Pain is undertreated in as many as 80% of cancer patients; assess pain frequently, adjust pain management accordingly, and involve specialists early. [100]
Cancer-related fatigue [102][103]
- A chronic, distressing exhaustion that is severe, persistent, and not relieved with rest
- Occurs in approx. 80% of patients during chemotherapy or radiation therapy [102]
- Management [102][103]
- Identify and treat reversible causes. [102]

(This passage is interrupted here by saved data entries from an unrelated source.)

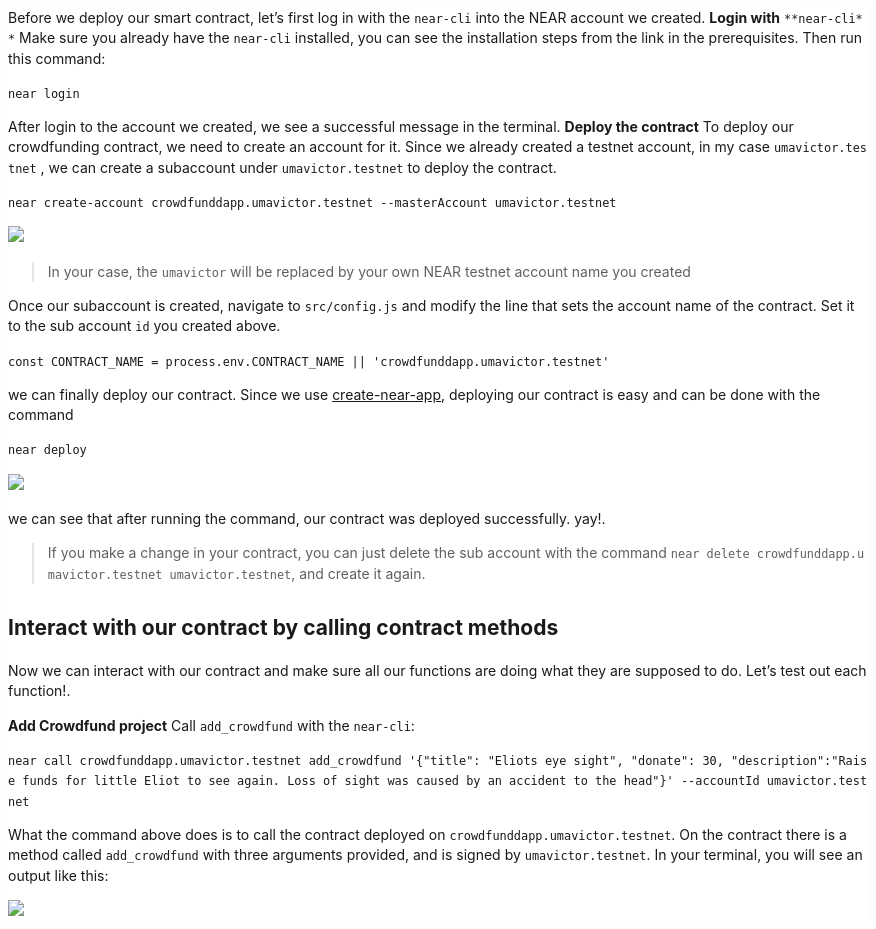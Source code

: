 Before we deploy our smart contract, let’s first log in with the `near-cli` into the NEAR account we created.
**Login with** `**near-cli**`
Make sure you already have the `near-cli` installed, you can see the installation steps from the link in the prerequisites. Then run this command:

    near login

After login to the account we created, we see a successful message in the
terminal.
**Deploy the contract**
To deploy our crowdfunding contract, we need to create an account for it. Since we already created a testnet account, in my case `umavictor.testnet` , we can create a subaccount under `umavictor.testnet` to deploy the contract.

    near create-account crowdfunddapp.umavictor.testnet --masterAccount umavictor.testnet
![](https://paper-attachments.dropbox.com/s_6663B3E85151DBD5BD66114327FA68CBB8E9D8C0AC631CAC16FA01B63E05A7E0_1644076641228_createsubaccount.png)

> In your case, the `umavictor` will be replaced by your own NEAR testnet account name you created

Once our subaccount is created, navigate to `src/config.js` and modify the line that sets the account name of the contract. Set it to the sub account `id` you created above.

    const CONTRACT_NAME = process.env.CONTRACT_NAME || 'crowdfunddapp.umavictor.testnet'


we can finally deploy our contract. Since we use [create-near-app](https://github.com/near/create-near-app), deploying our contract is easy and can be done with the command

    near deploy
![](https://paper-attachments.dropbox.com/s_6663B3E85151DBD5BD66114327FA68CBB8E9D8C0AC631CAC16FA01B63E05A7E0_1644077211588_crowdfunddeploy.png)


we can see that after running the command, our contract was deployed successfully. yay!.


> If you make a change in your contract, you can just delete the sub account with the command `near delete crowdfunddapp.umavictor.testnet umavictor.testnet`, and create it again.


## Interact with our contract by calling contract methods

Now we can interact with our contract and make sure all our functions are doing what they are supposed to do. Let’s test out each function!.

**Add Crowdfund project**
Call `add_crowdfund` with the `near-cli`:

    near call crowdfunddapp.umavictor.testnet add_crowdfund '{"title": "Eliots eye sight", "donate": 30, "description":"Raise funds for little Eliot to see again. Loss of sight was caused by an accident to the head"}' --accountId umavictor.testnet

What the command above does is to call the contract deployed on `crowdfunddapp.umavictor.testnet`. On the contract there is a method called `add_crowdfund` with three arguments provided, and is signed by `umavictor.testnet`.
In your terminal, you will see an output like this:

![](https://paper-attachments.dropbox.com/s_6663B3E85151DBD5BD66114327FA68CBB8E9D8C0AC631CAC16FA01B63E05A7E0_1644094536637_addcrowdfund.png)
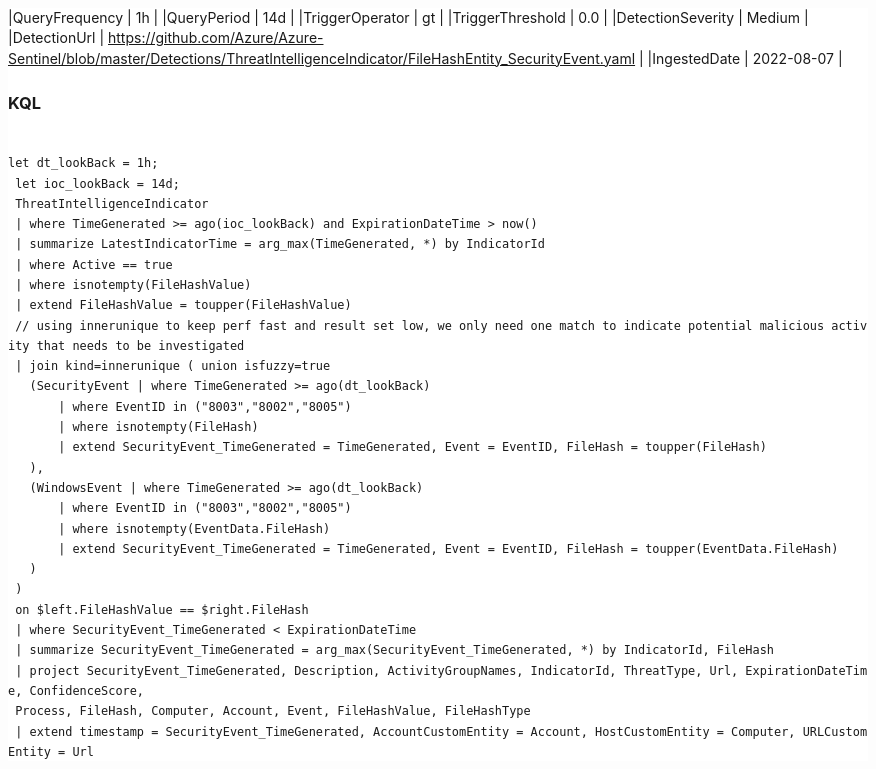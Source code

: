|QueryFrequency | 1h |
|QueryPeriod | 14d |
|TriggerOperator | gt |
|TriggerThreshold | 0.0 |
|DetectionSeverity | Medium |
|DetectionUrl | https://github.com/Azure/Azure-Sentinel/blob/master/Detections/ThreatIntelligenceIndicator/FileHashEntity_SecurityEvent.yaml |
|IngestedDate | 2022-08-07 |

### KQL
```kql

let dt_lookBack = 1h;
 let ioc_lookBack = 14d;
 ThreatIntelligenceIndicator
 | where TimeGenerated >= ago(ioc_lookBack) and ExpirationDateTime > now()
 | summarize LatestIndicatorTime = arg_max(TimeGenerated, *) by IndicatorId
 | where Active == true
 | where isnotempty(FileHashValue)
 | extend FileHashValue = toupper(FileHashValue)
 // using innerunique to keep perf fast and result set low, we only need one match to indicate potential malicious activity that needs to be investigated
 | join kind=innerunique ( union isfuzzy=true 
   (SecurityEvent | where TimeGenerated >= ago(dt_lookBack)
       | where EventID in ("8003","8002","8005")
       | where isnotempty(FileHash)
       | extend SecurityEvent_TimeGenerated = TimeGenerated, Event = EventID, FileHash = toupper(FileHash)
   ),
   (WindowsEvent | where TimeGenerated >= ago(dt_lookBack)
       | where EventID in ("8003","8002","8005")
       | where isnotempty(EventData.FileHash)
       | extend SecurityEvent_TimeGenerated = TimeGenerated, Event = EventID, FileHash = toupper(EventData.FileHash)
   )
 )
 on $left.FileHashValue == $right.FileHash
 | where SecurityEvent_TimeGenerated < ExpirationDateTime
 | summarize SecurityEvent_TimeGenerated = arg_max(SecurityEvent_TimeGenerated, *) by IndicatorId, FileHash
 | project SecurityEvent_TimeGenerated, Description, ActivityGroupNames, IndicatorId, ThreatType, Url, ExpirationDateTime, ConfidenceScore,
 Process, FileHash, Computer, Account, Event, FileHashValue, FileHashType
 | extend timestamp = SecurityEvent_TimeGenerated, AccountCustomEntity = Account, HostCustomEntity = Computer, URLCustomEntity = Url

```
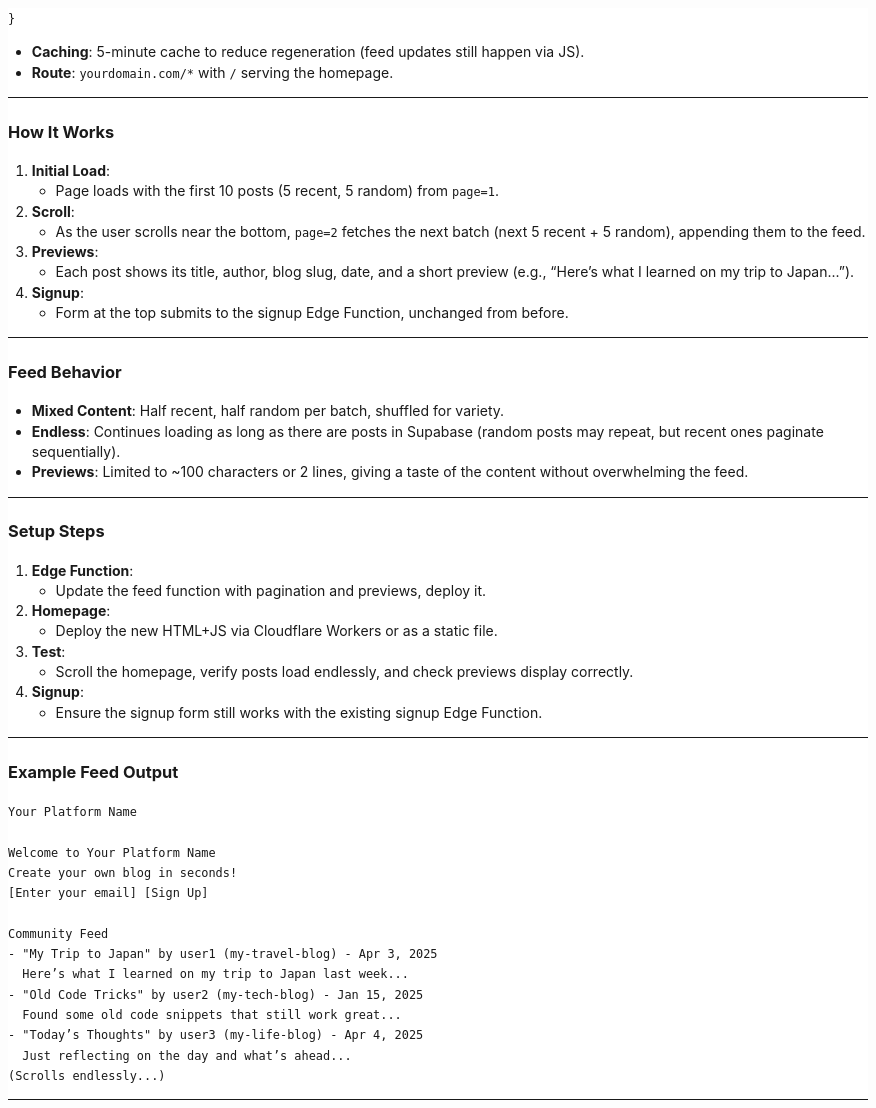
 ```javascript
}
```

- **Caching**: 5-minute cache to reduce regeneration (feed updates still happen via JS).
- **Route**: `yourdomain.com/*` with `/` serving the homepage.

---

### How It Works
1. **Initial Load**:
   - Page loads with the first 10 posts (5 recent, 5 random) from `page=1`.
2. **Scroll**:
   - As the user scrolls near the bottom, `page=2` fetches the next batch (next 5 recent + 5 random), appending them to the feed.
3. **Previews**:
   - Each post shows its title, author, blog slug, date, and a short preview (e.g., “Here’s what I learned on my trip to Japan...”).
4. **Signup**:
   - Form at the top submits to the signup Edge Function, unchanged from before.

---

### Feed Behavior
- **Mixed Content**: Half recent, half random per batch, shuffled for variety.
- **Endless**: Continues loading as long as there are posts in Supabase (random posts may repeat, but recent ones paginate sequentially).
- **Previews**: Limited to ~100 characters or 2 lines, giving a taste of the content without overwhelming the feed.

---

### Setup Steps
1. **Edge Function**:
   - Update the feed function with pagination and previews, deploy it.
2. **Homepage**:
   - Deploy the new HTML+JS via Cloudflare Workers or as a static file.
3. **Test**:
   - Scroll the homepage, verify posts load endlessly, and check previews display correctly.
4. **Signup**:
   - Ensure the signup form still works with the existing signup Edge Function.

---

### Example Feed Output
```
Your Platform Name

Welcome to Your Platform Name
Create your own blog in seconds!
[Enter your email] [Sign Up]

Community Feed
- "My Trip to Japan" by user1 (my-travel-blog) - Apr 3, 2025
  Here’s what I learned on my trip to Japan last week...
- "Old Code Tricks" by user2 (my-tech-blog) - Jan 15, 2025
  Found some old code snippets that still work great...
- "Today’s Thoughts" by user3 (my-life-blog) - Apr 4, 2025
  Just reflecting on the day and what’s ahead...
(Scrolls endlessly...)
```

---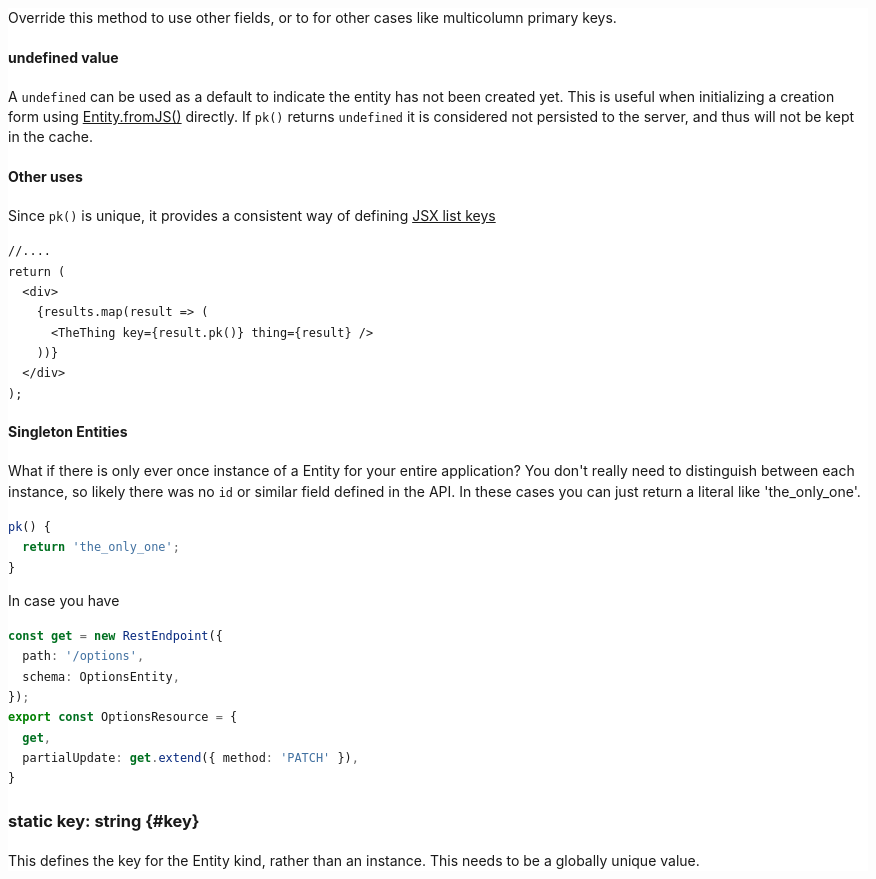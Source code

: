 Override this method to use other fields, or to for other cases like
multicolumn primary keys.

#### undefined value

A `undefined` can be used as a default to indicate the entity has not been created yet.
This is useful when initializing a creation form using [Entity.fromJS()](#fromJS)
directly. If `pk()` returns `undefined` it is considered not persisted to the server,
and thus will not be kept in the cache.

#### Other uses

Since `pk()` is unique, it provides a consistent way of defining [JSX list keys](https://react.dev/learn/rendering-lists#keeping-list-items-in-order-with-key)

```tsx
//....
return (
  <div>
    {results.map(result => (
      <TheThing key={result.pk()} thing={result} />
    ))}
  </div>
);
```

#### Singleton Entities

What if there is only ever once instance of a Entity for your entire application? You
don't really need to distinguish between each instance, so likely there was no `id` or
similar field defined in the API. In these cases you can just return a literal like
'the_only_one'.

```typescript
pk() {
  return 'the_only_one';
}
```

In case you have 

```typescript
const get = new RestEndpoint({
  path: '/options',
  schema: OptionsEntity,
});
export const OptionsResource = {
  get,
  partialUpdate: get.extend({ method: 'PATCH' }),
}
```

### static key: string {#key}

This defines the key for the Entity kind, rather than an instance. This needs to be a globally
unique value.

- Blood tests: CBC, inflammatory markers, liver chemistries, BMP, thyroid function tests
- Urinalysis
- Depression screening, e.g., PHQ-9
- Encourage physical activity.
- Consider:
- Psychosocial interventions
- A short-term course of corticosteroids in patients with metastatic disease
- Identify and treat reversible causes. [102]
Cancer anorexia-cachexia syndrome [104][105]
- A syndrome characterized by progressive wasting of skeletal muscle mass with or without loss of body fat that occurs in patients with advanced cancer [104]
- Occurs in ∼ 50% of patients with advanced cancer; typically a sign of poor prognosis [104]
- Results from an excess of proinflammatory cytokines (IL-1, IL-6, IFN-γ, and TNF-α) as a result of tumor growth → ↑ basal metabolic rate and catabolism [106]
- Clinical features
-
Weight loss
- > 5% of total body weight in 6 months
- OR > 2% weight loss if ongoing and BMI is < 20 kg/m2 or muscle mass is depleted
- Muscle wasting; (temporal, deltoid, and quadricep regions) and loss of subcutaneous fat
- Decreased appetite
- Fatigue
- Dependent edema and ascites
-
Weight loss
- Management [104]
- Refer to a registered dietitian.
- Encourage oral nutrition; do not routinely use parenteral or enteral tube feeding in patients with advanced cancer. [104]
- Consider pharmacological therapy to increase appetite and weight gain. [104]
- First line: short-term trial of progesterone analog or corticosteroid
- Cannabinoid (e.g., dronabinol) use remains controversial. [104][107][108]
- Provide psychosocial support to patients and their families. [105]
Cancer anorexia-cachexia syndrome is an indicator of a poor prognosis.
Deep vein thrombosis (DVT) [109][110]
- Patients with cancer are at an increased risk of DVT formation, DVT recurrence, and bleeding during DVT treatment.
- Tailor management to the patient, including the type of cancer and anticancer therapy.
- See “Deep vein thrombosis” and “DVT prophylaxis.”
Paraneoplastic syndromes
- Cancer can cause a wide range of paraneoplastic syndromes, with symptoms ranging from mild to severe.
- See “Paraneoplastic syndromes” for further information.